Millett’s estimate did not account for potential environmental remediation costs, which remain unknown pending completion of a phase II environmental analysis at the Town Hall Hill site that was favored by many town meeting voters. Comparable assessments for other proposed sites, including 340 Route 6, have not been funded, but Millett said that environmental data from those other sites would be essential for an “apples to apples” cost comparison.
Cutting costs for the project, Millett said, would require prioritizing needs for vehicle storage, maintenance, and administration. “If you want to get this number down,” he said, “you’ve got to cut something.”
He added that “we’re ultimately at the mercy of whoever bids on this job,” citing Provincetown’s police station and Yarmouth’s DPW facility as examples of municipal construction projects that attracted few bidders.
The select board emphasized the need to get the ad hoc building committee’s design recommendations more quickly. Tangeman suggested adding that discussion to the committee’s agenda in January. Cabral said the committee could also help refine the concepts of both the study group and Weston & Sampson.
Seven Months, No Dice
At the Nov. 21 meeting of the ad hoc building committee, member Chris Lucy urged it to focus on the design work. “You guys are seven months into this, and no one has a design,” he said. “The charge of this committee is designing a building. Please put a stake in the ground and start designing.”
At the committee’s Dec. 12 meeting, Garrett reported working on a scaled-down 21,000-square-foot design incorporating “newer information,” but he did not say when it would be ready.
Garrett also led the committee through a design charrette, using a project checklist with nearly 50 items. They included location and transportation, sustainable sites, water efficiency, energy and atmosphere, materials and resources, indoor environmental quality, innovation, and regional priority.

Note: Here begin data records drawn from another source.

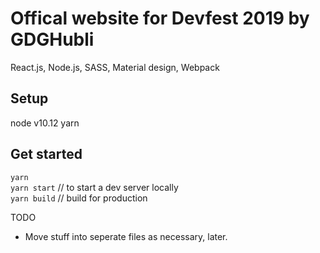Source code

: # Offical website for Devfest 2019 by GDGHubli

React.js, Node.js, SASS, Material design, Webpack  

Setup 
---
node v10.12
yarn

Get started
---
`yarn`  
`yarn start` // to start a dev server locally  
`yarn build` // build for production  


TODO
- Move stuff into seperate files as necessary, later. 
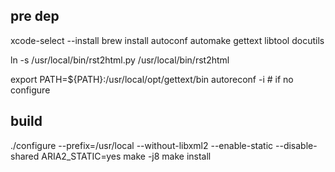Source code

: ## pre dep
xcode-select --install 
brew install autoconf automake gettext libtool docutils 

ln -s /usr/local/bin/rst2html.py /usr/local/bin/rst2html

export PATH=${PATH}:/usr/local/opt/gettext/bin
autoreconf -i # if no configure

## build
./configure --prefix=/usr/local --without-libxml2 --enable-static --disable-shared ARIA2_STATIC=yes
make -j8
make install
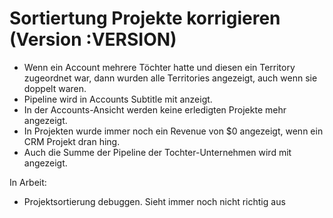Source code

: # Sortiertung Projekte korrigieren (Version :VERSION)

- Wenn ein Account mehrere Töchter hatte und diesen ein Territory zugeordnet war, dann wurden alle Territories angezeigt, auch wenn sie doppelt waren.
- Pipeline wird in Accounts Subtitle mit anzeigt.
- In der Accounts-Ansicht werden keine erledigten Projekte mehr angezeigt.
- In Projekten wurde immer noch ein Revenue von $0 angezeigt, wenn ein CRM Projekt dran hing.
- Auch die Summe der Pipeline der Tochter-Unternehmen wird mit angezeigt.

In Arbeit:

- Projektsortierung debuggen. Sieht immer noch nicht richtig aus

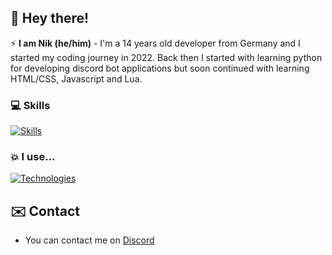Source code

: ## 👋 Hey there!

⚡️ **I am Nik (he/him)** - I'm a 14 years old developer from Germany and I started my coding journey in 2022. Back then I started with learning python for developing discord bot applications but soon continued with learning HTML/CSS, Javascript and Lua.

### 💻 Skills

[![Skills](https://skillicons.dev/icons?i=py,html,css,js,nodejs,lua)](https://skillicons.dev)

### 💥 I use...

[![Technologies](https://skillicons.dev/icons?i=vscode,discord,github,raspberrypi,replit,pr,instagram)](https://skillicons.dev)



## ✉️ Contact

* You can contact me on [Discord](https://discord.com/users/969253860508061737)
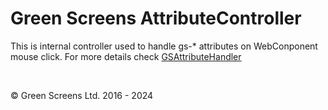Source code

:
# Green Screens AttributeController

This is internal controller used to handle gs-* attributes on WebConponent mouse click.
For more details check [GSAttributeHandler](../base/GSAttributeHandler.md)

<br>

&copy; Green Screens Ltd. 2016 - 2024

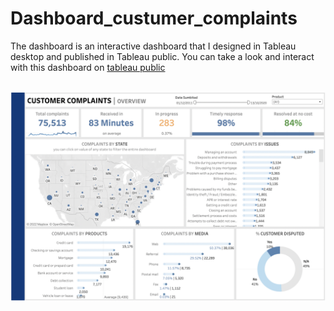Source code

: # Dashboard_custumer_complaints



The dashboard is an interactive dashboard that I designed in Tableau desktop and published in Tableau public. 
You can take a look and interact with this dashboard on [tableau public](https://public.tableau.com/app/profile/tosin.oyewale/viz/customercomplaints_16429891742820/Dashboard2?publish=yes)

<br />
<img src="dashboard/customer_complaints.png" alt="customer_complaints" width="2000"/>

<br />

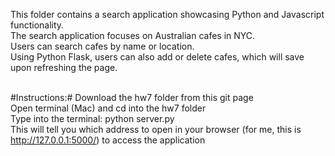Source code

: This folder contains a search application showcasing Python and Javascript functionality. 
<br>
The search application focuses on Australian cafes in NYC.
<br>
Users can search cafes by name or location.
<br>
Using Python Flask, users can also add or delete cafes, which will save upon refreshing the page. 
<br>
<br>

#Instructions:# 
Download the hw7 folder from this git page
<br>
Open terminal (Mac) and cd into the hw7 folder 
<br>
Type into the terminal: python server.py 
<br>
This will tell you which address to open in your browser (for me, this is http://127.0.0.1:5000/) to access the application 

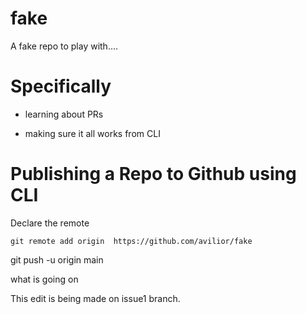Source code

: # fake
 A fake repo to play with....
 
# Specifically

- learning about PRs

- making sure it all works from CLI

# Publishing a Repo to Github using CLI


Declare the remote

`git remote add origin  https://github.com/avilior/fake`

git push -u origin main

what is going on

This edit is being made on issue1 branch.
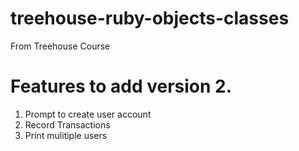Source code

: # treehouse-ruby-objects-classes
From Treehouse Course

# Features to add version 2.
1. Prompt to create user account
2. Record Transactions
3. Print mulitiple users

Although the committee made some progress, it did not reach anything close to a final design consensus. Committee member Leif Hamnquist suggested distilling the feedback into clear priorities, which the committee would then make public in January.
The ad hoc committee is tasked with the design of the upgraded facility and identifying possible “cost-saving improvements.” Comments at the last two committee meetings have focused less on the facility’s location, which has been a source of ongoing controversy, and more on its cost.
“A 15-to-20-million price tag would certainly pass town meeting,” predicted Michael Forgione. “Twenty to 25 — I think you stand a 50-50 chance of this thing passing. Twenty-five to 30 — you’re dead.”
Dennis O’Brien agreed. “We’ve got to work on getting this number to a salable point for voters,” he said. “They are absolutely going to puke on $30 million. There is no way that is ever going to pass.”
In response, Lucy reiterated his point about the need to focus. “Again, it’s the OPM’s decision, it’s the select board’s decision on the money,” he said. “The numbers keep going up because the town keeps putting it off, thinking the numbers are outrageous.”
“There comes a point where the price is the price and as much as we want it to be different, that’s just the reality,” said committee co-chair Bob Higgins-Steele. “My charge is a good working DPW at the best price we can get.”
Higgins-Steele said his top three priorities were, first, the best facility; second, energy efficiency and cost-effective carbon-neutrality; and third, the overall cost of the project.